4.法人税率が30%であるとする(本問では法人税以外の税は無視する。また、講義で扱っていないので欠損金の繰越・繰戻はないものとし、やはり講義で扱っていない法人税法132条《同族会社の行為計算の否認》もないものとする)。個人である高橋は、法人である加美社の株式を全て保有している。法律に詳しい高橋は、加美社に法務アドバイスを提供する契約を締結した。加美社は高橋にアドバイス料として1000万円を支払い、費用として計上した。アドバイス料支払い前の加美社の利益は800万円であった。加美社はアドバイス料支払いのため銀行から200万円を借りた。税務署長は「加美社が高橋にアドバイス料を支払うという契約は仮装であり、真実の法律関係は加美社から高橋への1000万円の配当支払いである」と主張した。税務署長の主張が認められるならば、加美社が納めるべき法人税額は (エ) 万円増える。
5.A国(法人税率20%)の法人P社はB国(法人税率40%)の法人S社の株式を全て保有している(本問では法人税以外の税は無視する)。P社はS社に1000万円を出資していた。S社はP社から1億円を利子率20%で借り入れ、後にS社はP社に2000万円の利子を支払った。B国の過小資本税制は、日本の制度と少し違っており、資本金の4倍の額を超える部分の親会社からの借入金に係る利子の費用控除を認めない、としている。B国の過小資本税制が適用されると、S社がB国に納付すべき法人税額は (オ) 万円増える(A国・B国の通貨がともに円であり、P社・S社ともに他に充分に所得があると仮定する)。

【解説】
1.ノート3頁。給与所得控除
2.ノート6頁。α=500×30%×2=300 β=600×30%+(1000−600)×40%=340 β−α=40(万円)
3.ノート7頁。売上税額=1200×20/120=200 仕入税額=600×20/120=100 ウ=200−100=100(万円)
4.ノート10頁。加美社の主張によれば所得=800−1000<0より税額は0。税務署長の主張によれば配当は加美社の所得から控除できないので所得=800−0=800、納めるべき法人税額エ=800×30%=240(万円)
5.ノート11頁。S社は4000万円(=1000万円×4)までの部分の負債に係る利子について控除できる一方、それを超える6000万円の部分の負債に係る利子を控除できない。すなわち、2000万円の支払利子のうちの6割、1200万円の利子の控除がB国の過小資本税制により否認される。
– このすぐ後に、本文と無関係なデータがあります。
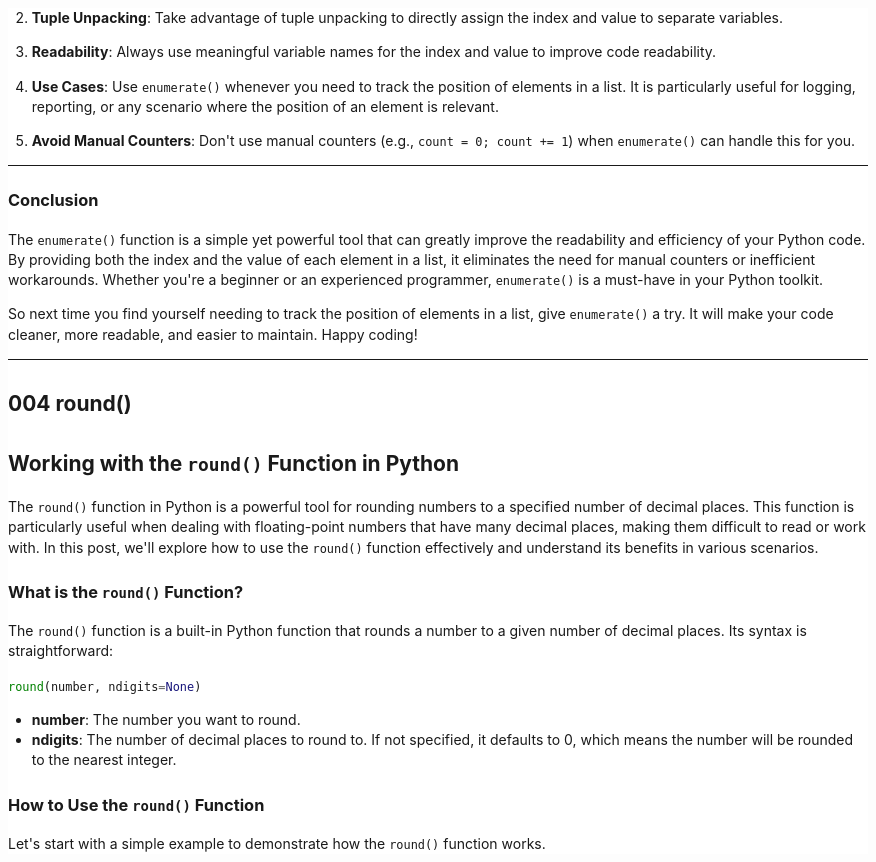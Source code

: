 2. **Tuple Unpacking**: Take advantage of tuple unpacking to directly assign the index and value to separate variables.

3. **Readability**: Always use meaningful variable names for the index and value to improve code readability.

4. **Use Cases**: Use `enumerate()` whenever you need to track the position of elements in a list. It is particularly useful for logging, reporting, or any scenario where the position of an element is relevant.

5. **Avoid Manual Counters**: Don't use manual counters (e.g., `count = 0; count += 1`) when `enumerate()` can handle this for you.

---

### Conclusion

The `enumerate()` function is a simple yet powerful tool that can greatly improve the readability and efficiency of your Python code. By providing both the index and the value of each element in a list, it eliminates the need for manual counters or inefficient workarounds. Whether you're a beginner or an experienced programmer, `enumerate()` is a must-have in your Python toolkit.

So next time you find yourself needing to track the position of elements in a list, give `enumerate()` a try. It will make your code cleaner, more readable, and easier to maintain. Happy coding!

---


## 004 round()



## Working with the `round()` Function in Python

The `round()` function in Python is a powerful tool for rounding numbers to a specified number of decimal places. This function is particularly useful when dealing with floating-point numbers that have many decimal places, making them difficult to read or work with. In this post, we'll explore how to use the `round()` function effectively and understand its benefits in various scenarios.

### What is the `round()` Function?

The `round()` function is a built-in Python function that rounds a number to a given number of decimal places. Its syntax is straightforward:

```python
round(number, ndigits=None)
```

- **number**: The number you want to round.
- **ndigits**: The number of decimal places to round to. If not specified, it defaults to 0, which means the number will be rounded to the nearest integer.

### How to Use the `round()` Function

Let's start with a simple example to demonstrate how the `round()` function works.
B国の法人税率は40%なので、オ=1200×40%=480(万円)


【講評】

1.平均0.08点。昨年度の結果を踏まえ、計算が苦手のようだから単なる暗記系の問題ならどうであろうかと思ったところ、正解者7人。計算問題にしておけば良かったと後悔しました。
2.平均2.53点。−(マイナス)で答えている人は、税務署長の主張する税額の方が少ないと想定しているということでありまして、税務署長を仏か何かだと思っているのでしょうか?
3.平均0.48点。講義で所得税率と付加価値税率の違いを強調したつもりでしたが、圧倒的に120(恐らく(1200−600)×20%)という解答が多かったので、内税と外税の違いが立教生ですら分からないという事実を前にして、国民一般に消費税法の仕組みを理解してもらうのは無理なのであろうという絶望感を抱いています。
4.平均0.53点。この問いに限りませんが答が「240万円」のようになっていても(万円とかがついていても)正解としています。
5.平均0.53点。たぶん移転価格の方にヤマをはってしまったのでしょう。
平均4.15点、標準偏差4.26点、最高点20点2人、最低点0点180人(180/436=41.3%)。……\(^o^)/オワタ。他の3先生の温情に期待しましょう。